* **AIM OF THE TASK**
Each line that includes "soul" must be copied from the records.

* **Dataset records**
++++

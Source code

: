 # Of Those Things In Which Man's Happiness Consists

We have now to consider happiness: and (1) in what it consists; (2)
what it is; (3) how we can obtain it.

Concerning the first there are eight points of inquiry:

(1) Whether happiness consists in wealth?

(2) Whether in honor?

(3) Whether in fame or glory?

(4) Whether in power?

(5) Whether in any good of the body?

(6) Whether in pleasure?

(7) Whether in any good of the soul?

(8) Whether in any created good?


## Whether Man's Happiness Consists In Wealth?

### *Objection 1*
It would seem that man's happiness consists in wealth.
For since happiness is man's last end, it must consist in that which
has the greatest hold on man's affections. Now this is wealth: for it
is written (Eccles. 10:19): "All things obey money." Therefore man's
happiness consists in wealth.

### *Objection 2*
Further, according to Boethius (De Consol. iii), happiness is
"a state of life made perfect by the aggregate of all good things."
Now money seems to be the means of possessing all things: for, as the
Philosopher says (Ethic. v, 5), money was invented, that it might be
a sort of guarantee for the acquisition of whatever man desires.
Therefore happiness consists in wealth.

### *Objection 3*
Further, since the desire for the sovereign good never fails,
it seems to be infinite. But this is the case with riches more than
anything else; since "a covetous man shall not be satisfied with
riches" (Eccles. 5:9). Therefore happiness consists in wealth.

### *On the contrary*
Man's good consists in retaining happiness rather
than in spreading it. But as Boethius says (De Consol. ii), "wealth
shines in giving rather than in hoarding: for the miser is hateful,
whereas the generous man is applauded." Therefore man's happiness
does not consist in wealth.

++++

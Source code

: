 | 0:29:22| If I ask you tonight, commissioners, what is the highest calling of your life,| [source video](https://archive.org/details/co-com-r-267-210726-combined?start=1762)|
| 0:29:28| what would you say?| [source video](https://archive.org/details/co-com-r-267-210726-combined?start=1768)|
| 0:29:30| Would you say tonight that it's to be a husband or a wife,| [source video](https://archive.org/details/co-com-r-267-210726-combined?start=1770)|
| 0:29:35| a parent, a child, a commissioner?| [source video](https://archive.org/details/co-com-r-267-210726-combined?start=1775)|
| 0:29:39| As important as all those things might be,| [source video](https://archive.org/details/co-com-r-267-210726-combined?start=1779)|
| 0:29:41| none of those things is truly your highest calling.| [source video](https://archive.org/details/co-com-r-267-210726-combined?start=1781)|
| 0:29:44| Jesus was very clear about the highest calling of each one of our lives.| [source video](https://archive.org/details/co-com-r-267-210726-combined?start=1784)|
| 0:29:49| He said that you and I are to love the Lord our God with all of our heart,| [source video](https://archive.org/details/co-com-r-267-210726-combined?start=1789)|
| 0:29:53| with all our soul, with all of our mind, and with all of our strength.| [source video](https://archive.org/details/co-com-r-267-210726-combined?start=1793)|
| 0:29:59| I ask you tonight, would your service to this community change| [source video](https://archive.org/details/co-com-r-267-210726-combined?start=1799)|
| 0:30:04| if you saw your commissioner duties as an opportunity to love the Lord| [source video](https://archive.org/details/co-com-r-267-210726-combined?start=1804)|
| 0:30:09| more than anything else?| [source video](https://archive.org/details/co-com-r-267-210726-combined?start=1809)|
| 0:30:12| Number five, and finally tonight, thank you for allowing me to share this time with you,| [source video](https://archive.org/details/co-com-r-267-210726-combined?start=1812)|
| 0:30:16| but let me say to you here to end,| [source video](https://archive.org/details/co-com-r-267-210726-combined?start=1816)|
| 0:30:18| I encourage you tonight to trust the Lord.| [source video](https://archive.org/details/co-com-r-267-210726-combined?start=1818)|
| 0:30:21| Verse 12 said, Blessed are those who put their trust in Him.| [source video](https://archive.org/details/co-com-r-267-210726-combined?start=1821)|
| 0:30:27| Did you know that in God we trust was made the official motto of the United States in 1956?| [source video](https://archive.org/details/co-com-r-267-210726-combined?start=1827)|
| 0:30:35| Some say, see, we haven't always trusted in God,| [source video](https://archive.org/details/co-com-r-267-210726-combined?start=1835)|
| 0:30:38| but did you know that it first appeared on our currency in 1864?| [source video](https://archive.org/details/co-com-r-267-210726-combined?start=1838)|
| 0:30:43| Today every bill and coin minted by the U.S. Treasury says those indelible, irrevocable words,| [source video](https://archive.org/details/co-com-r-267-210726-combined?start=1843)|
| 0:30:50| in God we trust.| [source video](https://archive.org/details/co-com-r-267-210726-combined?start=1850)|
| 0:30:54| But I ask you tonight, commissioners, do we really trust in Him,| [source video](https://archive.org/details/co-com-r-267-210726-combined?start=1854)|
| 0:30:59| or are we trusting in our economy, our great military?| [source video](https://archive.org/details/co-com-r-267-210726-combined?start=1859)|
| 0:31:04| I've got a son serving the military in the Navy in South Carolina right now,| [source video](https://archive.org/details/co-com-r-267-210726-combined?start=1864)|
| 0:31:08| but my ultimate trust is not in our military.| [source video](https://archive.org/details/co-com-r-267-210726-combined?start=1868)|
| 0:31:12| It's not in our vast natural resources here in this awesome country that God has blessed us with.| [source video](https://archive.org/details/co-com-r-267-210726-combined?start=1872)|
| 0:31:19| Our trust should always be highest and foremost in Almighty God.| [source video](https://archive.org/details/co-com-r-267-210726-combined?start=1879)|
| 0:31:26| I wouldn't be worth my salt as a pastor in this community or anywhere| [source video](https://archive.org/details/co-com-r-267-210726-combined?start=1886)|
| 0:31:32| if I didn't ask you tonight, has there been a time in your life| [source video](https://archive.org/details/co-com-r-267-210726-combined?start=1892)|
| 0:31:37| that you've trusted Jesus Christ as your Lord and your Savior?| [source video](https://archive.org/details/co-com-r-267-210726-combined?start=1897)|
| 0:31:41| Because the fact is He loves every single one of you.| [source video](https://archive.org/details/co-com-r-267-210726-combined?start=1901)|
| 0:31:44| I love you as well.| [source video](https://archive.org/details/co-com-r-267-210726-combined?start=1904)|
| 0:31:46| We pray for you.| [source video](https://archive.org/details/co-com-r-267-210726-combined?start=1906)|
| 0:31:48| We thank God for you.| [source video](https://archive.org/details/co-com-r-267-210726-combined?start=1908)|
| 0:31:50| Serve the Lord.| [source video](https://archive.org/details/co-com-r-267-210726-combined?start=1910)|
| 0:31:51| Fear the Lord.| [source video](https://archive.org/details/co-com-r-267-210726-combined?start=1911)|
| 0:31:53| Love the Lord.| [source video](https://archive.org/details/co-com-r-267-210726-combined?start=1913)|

++++

* **RESPONSE**
(7) Whether in any good of the soul?
| 0:29:53| with all our soul, with all of our mind, and with all of our strength.| [source video](https://archive.org/details/co-com-r-267-210726-combined?start=1793)|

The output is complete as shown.